- **Your assignment**
Write out, word for word, each line from the start of the entries through the one holding "的 first0ever 游戏内音乐会上演出。](12.jpg)"; omit the pictures.

[Stored data entries]

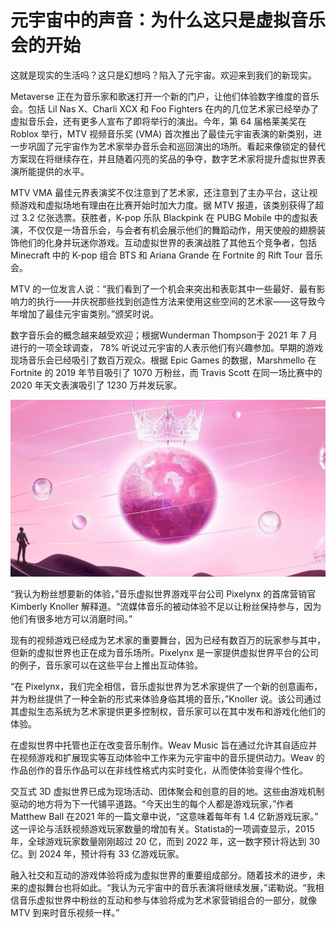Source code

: # 元宇宙中的声音：为什么这只是虚拟音乐会的开始




这就是现实的生活吗？这只是幻想吗？陷入了元宇宙。欢迎来到我们的新现实。

Metaverse 正在为音乐家和歌迷打开一个新的门户，让他们体验数字维度的音乐会。包括 Lil Nas X、Charli XCX 和 Foo Fighters 在内的几位艺术家已经举办了虚拟音乐会，还有更多人宣布了即将举行的演出。今年，第 64 届格莱美奖在 Roblox 举行，MTV 视频音乐奖 (VMA) 首次推出了最佳元宇宙表演的新类别，进一步巩固了元宇宙作为艺术家举办音乐会和巡回演出的场所。看起来像锁定的替代方案现在将继续存在，并且随着闪亮的奖品的争夺，数字艺术家将提升虚拟世界表演所能提供的水平。

MTV VMA 最佳元界表演奖不仅注意到了艺术家，还注意到了主办平台，这让视频游戏和虚拟场地有理由在比赛开始时加大力度。据 MTV 报道，该类别获得了超过 3.2 亿张选票。获胜者，K-pop 乐队 Blackpink 在 PUBG Mobile 中的虚拟表演，不仅仅是一场音乐会，与会者有机会展示他们的舞蹈动作，用天使般的翅膀装饰他们的化身并玩迷你游戏。互动虚拟世界的表演战胜了其他五个竞争者，包括 Minecraft 中的 K-pop 组合 BTS 和 Ariana Grande 在 Fortnite 的 Rift Tour 音乐会。

MTV 的一位发言人说：“我们看到了一个机会来突出和表彰其中一些最好、最有影响力的执行——并庆祝那些找到创造性方法来使用这些空间的艺术家——这导致今年增加了最佳元宇宙类别。”颁奖时说。

数字音乐会的概念越来越受欢迎；根据Wunderman Thompson于 2021 年 7 月进行的一项全球调查， 78% 听说过元宇宙的人表示他们有兴趣参加。早期的游戏现场音乐会已经吸引了数百万观众。根据 Epic Games 的数据，Marshmello 在 Fortnite 的 2019 年节目吸引了 1070 万粉丝，而 Travis Scott 在同一场比赛中的 2020 年天文表演吸引了 1230 万并发玩家。

![Blackpink 在今年夏天的 PUBG Mobile 的 first0ever 游戏内音乐会上演出。](12.jpg)

“我认为粉丝想要新的体验，”音乐虚拟世界游戏平台公司 Pixelynx 的首席营销官 Kimberly Knoller 解释道。“流媒体音乐的被动体验不足以让粉丝保持参与，因为他们有很多地方可以消磨时间。”

现有的视频游戏已经成为艺术家的重要舞台，因为已经有数百万的玩家参与其中，但新的虚拟世界也正在成为音乐场所。Pixelynx 是一家提供虚拟世界平台的公司的例子，音乐家可以在这些平台上推出互动体验。

“在 Pixelynx，我们完全相信，音乐虚拟世界为艺术家提供了一个新的创意画布，并为粉丝提供了一种全新的形式来体验身临其境的音乐，”Knoller 说。该公司通过其虚拟生态系统为艺术家提供更多控制权，音乐家可以在其中发布和游戏化他们的体验。

在虚拟世界中托管也正在改变音乐制作。Weav Music 旨在通过允许其自适应并在视频游戏和扩展现实等互动体验中工作来为元宇宙中的音乐提供动力。Weav 的作品创作的音乐作品可以在非线性格式内实时变化，从而使体验变得个性化。

交互式 3D 虚拟世界已成为现场活动、团体聚会和创意的目的地。这些由游戏机制驱动的地方将为下一代铺平道路。“今天出生的每个人都是游戏玩家，”作者 Matthew Ball 在2021 年的一篇文章中说，“这意味着每年有 1.4 亿新游戏玩家。” 这一评论与活跃视频游戏玩家数量的增加有关。Statista的一项调查显示，2015 年，全球游戏玩家数量刚刚超过 20 亿，而到 2022 年，这一数字预计将达到 30 亿。到 2024 年，预计将有 33 亿游戏玩家。

融入社交和互动的游戏体验将成为虚拟世界的重要组成部分。随着技术的进步，未来的虚拟舞台也将如此。“我认为元宇宙中的音乐表演将继续发展，”诺勒说。“我相信音乐虚拟世界中粉丝的互动和参与体验将成为艺术家营销组合的一部分，就像 MTV 到来时音乐视频一样。”
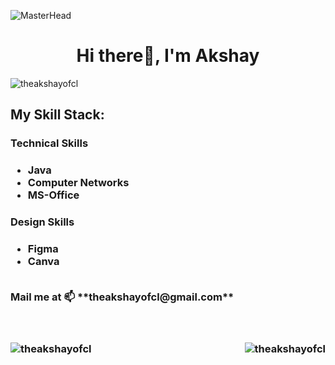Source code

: 
![MasterHead](http://logoman.ca/wp-content/uploads/2018/01/Slider-Banner-Programming-Image-.jpg)


<h1 align="center">Hi there👋, I'm Akshay </h1>




<p align="left"> <img src="https://komarev.com/ghpvc/?username=theakshayofcl&label=Profile%20views&color=0e75b6&style=flat" alt="theakshayofcl" /> </p>



<h2>My Skill Stack:</h2>
<h3>Technical Skills<h3>
<ul>
  <li>Java</li>
  <li>Computer Networks</li>
  <li>MS-Office</li>
</ul>  


<h3>Design Skills<h3>
<ul>
  <li>Figma</li>
  <li>Canva</li>
</ul> 

<br>
Mail me at 📫 **theakshayofcl@gmail.com**


<br>
<br>
<br>




<p>&nbsp;<img align="left" src="https://github-readme-stats.vercel.app/api?username=theakshayofcl&show_icons=true&locale=en" alt="theakshayofcl" />

<img align="right" src="https://github-readme-streak-stats.herokuapp.com/?user=theakshayofcl&" alt="theakshayofcl" />
</p>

- **Exercise answer**
Source code

: # 元宇宙中的声音：为什么这只是虚拟音乐会的开始




这就是现实的生活吗？这只是幻想吗？陷入了元宇宙。欢迎来到我们的新现实。

Metaverse 正在为音乐家和歌迷打开一个新的门户，让他们体验数字维度的音乐会。包括 Lil Nas X、Charli XCX 和 Foo Fighters 在内的几位艺术家已经举办了虚拟音乐会，还有更多人宣布了即将举行的演出。今年，第 64 届格莱美奖在 Roblox 举行，MTV 视频音乐奖 (VMA) 首次推出了最佳元宇宙表演的新类别，进一步巩固了元宇宙作为艺术家举办音乐会和巡回演出的场所。看起来像锁定的替代方案现在将继续存在，并且随着闪亮的奖品的争夺，数字艺术家将提升虚拟世界表演所能提供的水平。

MTV VMA 最佳元界表演奖不仅注意到了艺术家，还注意到了主办平台，这让视频游戏和虚拟场地有理由在比赛开始时加大力度。据 MTV 报道，该类别获得了超过 3.2 亿张选票。获胜者，K-pop 乐队 Blackpink 在 PUBG Mobile 中的虚拟表演，不仅仅是一场音乐会，与会者有机会展示他们的舞蹈动作，用天使般的翅膀装饰他们的化身并玩迷你游戏。互动虚拟世界的表演战胜了其他五个竞争者，包括 Minecraft 中的 K-pop 组合 BTS 和 Ariana Grande 在 Fortnite 的 Rift Tour 音乐会。

MTV 的一位发言人说：“我们看到了一个机会来突出和表彰其中一些最好、最有影响力的执行——并庆祝那些找到创造性方法来使用这些空间的艺术家——这导致今年增加了最佳元宇宙类别。”颁奖时说。

数字音乐会的概念越来越受欢迎；根据Wunderman Thompson于 2021 年 7 月进行的一项全球调查， 78% 听说过元宇宙的人表示他们有兴趣参加。早期的游戏现场音乐会已经吸引了数百万观众。根据 Epic Games 的数据，Marshmello 在 Fortnite 的 2019 年节目吸引了 1070 万粉丝，而 Travis Scott 在同一场比赛中的 2020 年天文表演吸引了 1230 万并发玩家。

![Blackpink 在今年夏天的 PUBG Mobile 的 first0ever 游戏内音乐会上演出。](12.jpg)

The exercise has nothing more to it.